A systematic investigation of the NMR relaxation properties of Fe(iii)-EDTA derivatives and their potential as MRI contrast agents

Abstract

We report a detailed investigation of the potential of Fe(III) complexes with H₄EDTA derivatives containing different spacers as magnetic resonance imaging (MRI) contrast agents: trans-cyclohexane-1,2-diamine (t-H₄CDTA), cis-cyclohexane-1,2-diamine (c-H₄CDTA), propane-1,3-diamine (H₄PDTA), benzene-1,2-diamine (H₄PhDTA), trans-cyclopentane-1,2-diamine (H₄CpDTA) and trans-cyclobutane-1,3-diamine (H₄CBuDTA). The Fe(III) complex of the related hexadentate ligand H₂CBuDEDPA (6,6′-(((trans-cyclobutane-1,3-diyl)bis(azanediyl))bis(methylene))dipicolinic acid) is also reported for comparative purposes. The X-ray structure of [Fe(1,3-CBuDEDPA)](PF₆)·H₂O evidences the six-coordination of the ligand to the metal ion and displays a distorted octahedral polyhedron. All complexes show reversible or quasi-reversible cyclic voltammograms in aqueous 0.15 M NaCl due to the Fe(III)/Fe(II) pair, with E_1/2 values in the range of +97 to 136 mV (vs. NHE) for the complexes with t-H₄CDTA, c-H₄CDTA, H₄PhDTA and H₄CpDTA. The longer spacers of H₄PDTA and H₄CBuDTA induce a stabilization of the Fe(II) complex (E_1/2 = 260 and 294 mV vs. NHE, respectively). The Fe(III) complexes of H₄PDTA and H₄CBuDTA do not contain inner-sphere water molecules.

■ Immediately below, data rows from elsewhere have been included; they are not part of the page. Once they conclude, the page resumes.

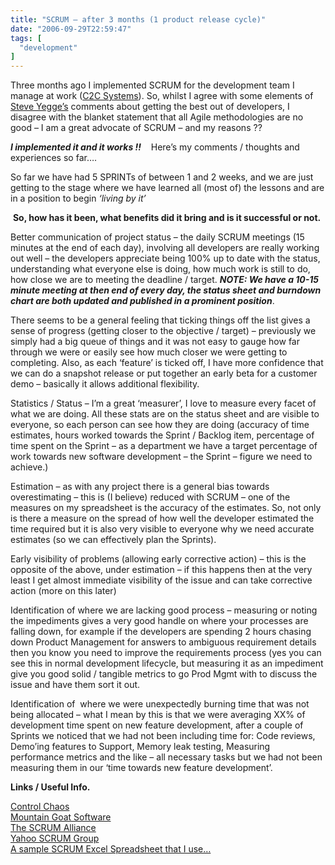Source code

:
 ```yaml
---
title: "SCRUM – after 3 months (1 product release cycle)"
date: "2006-09-29T22:59:47"
tags: [
  "development"
]
---
```

Three months ago I implemented SCRUM for the development team I manage at work ([C2C Systems](http://www.c2c.com/)). So, whilst I agree with some elements of [Steve Yegge’s](http://steve-yegge.blogspot.com/2006/09/good-agile-bad-agile_27.html) comments about getting the best out of developers, I disagree with the blanket statement that all Agile methodologies are no good – I am a great advocate of SCRUM – and my reasons ??

***I implemented it and it works !!***    Here’s my comments / thoughts and experiences so far….

So far we have had 5 SPRINTs of between 1 and 2 weeks, and we are just getting to the stage where we have learned all (most of) the lessons and are in a position to begin *‘living by it’*

 **So, how has it been, what benefits did it bring and is it successful or not.**

Better communication of project status – the daily SCRUM meetings (15 minutes at the end of each day), involving all developers are really working out well – the developers appreciate being 100% up to date with the status, understanding what everyone else is doing, how much work is still to do, how close we are to meeting the deadline / target. ***NOTE: We have a 10-15 minute meeting at then end of every day, the status sheet and burndown chart are both updated and published in a prominent position***.

There seems to be a general feeling that ticking things off the list gives a sense of progress (getting closer to the objective / target) – previously we simply had a big queue of things and it was not easy to gauge how far through we were or easily see how much closer we were getting to completing. Also, as each ‘feature’ is ticked off, I have more confidence that we can do a snapshot release or put together an early beta for a customer demo – basically it allows additional flexibility.

Statistics / Status – I’m a great ‘measurer’, I love to measure every facet of what we are doing. All these stats are on the status sheet and are visible to everyone, so each person can see how they are doing (accuracy of time estimates, hours worked towards the Sprint / Backlog item, percentage of time spent on the Sprint – as a department we have a target percentage of work towards new software development – the Sprint – figure we need to achieve.)

Estimation – as with any project there is a general bias towards overestimating – this is (I believe) reduced with SCRUM – one of the measures on my spreadsheet is the accuracy of the estimates. So, not only is there a measure on the spread of how well the developer estimated the time required but it is also very visible to everyone why we need accurate estimates (so we can effectively plan the Sprints).

Early visibility of problems (allowing early corrective action) – this is the opposite of the above, under estimation – if this happens then at the very least I get almost immediate visibility of the issue and can take corrective action (more on this later)

Identification of where we are lacking good process – measuring or noting the impediments gives a very good handle on where your processes are falling down, for example if the developers are spending 2 hours chasing down Product Management for answers to ambiguous requirement details then you know you need to improve the requirements process (yes you can see this in normal development lifecycle, but measuring it as an impediment give you good solid / tangible metrics to go Prod Mgmt with to discuss the issue and have them sort it out.

Identification of  where we were unexpectedly burning time that was not being allocated – what I mean by this is that we were averaging XX% of development time spent on new feature development, after a couple of Sprints we noticed that we had not been including time for: Code reviews, Demo’ing features to Support, Memory leak testing, Measuring performance metrics and the like – all necessary tasks but we had not been measuring them in our ‘time towards new feature development’.

**Links / Useful Info.**

[Control Chaos](http://www.controlchaos.com/)  
[Mountain Goat Software](http://mountaingoatsoftware.com/scrum/)  
[The SCRUM Alliance](http://www.scrumalliance.org/)  
[Yahoo SCRUM Group](http://groups.yahoo.com/group/scrumdevelopment/)  
[A sample SCRUM Excel Spreadsheet that I use…](https://kapie.com/content/binary/Blank_SCRUM_Sheet.xls)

Thus, their ¹H nuclear magnetic relaxation dispersion (NMRD) profiles were analysed using an outer-sphere model. The complexes of c-H₄CDTA and H₄PhDTA display relaxivities that indicate the presence of a water molecule coordinated to the metal ion. A set of ¹⁷O NMR transverse relaxation rates and chemical shifts obtained at different temperatures provided information on the water exchange kinetics. Subsequently, the analysis of the ¹H NMRD profiles provided information on the rotational dynamics of the complexes and electronic relaxation. The integrated approach reported here includes a computational DFT and CASSCF study and provides insights into the structural and dynamic parameters affecting the efficiency of these complexes as MRI contrast agents.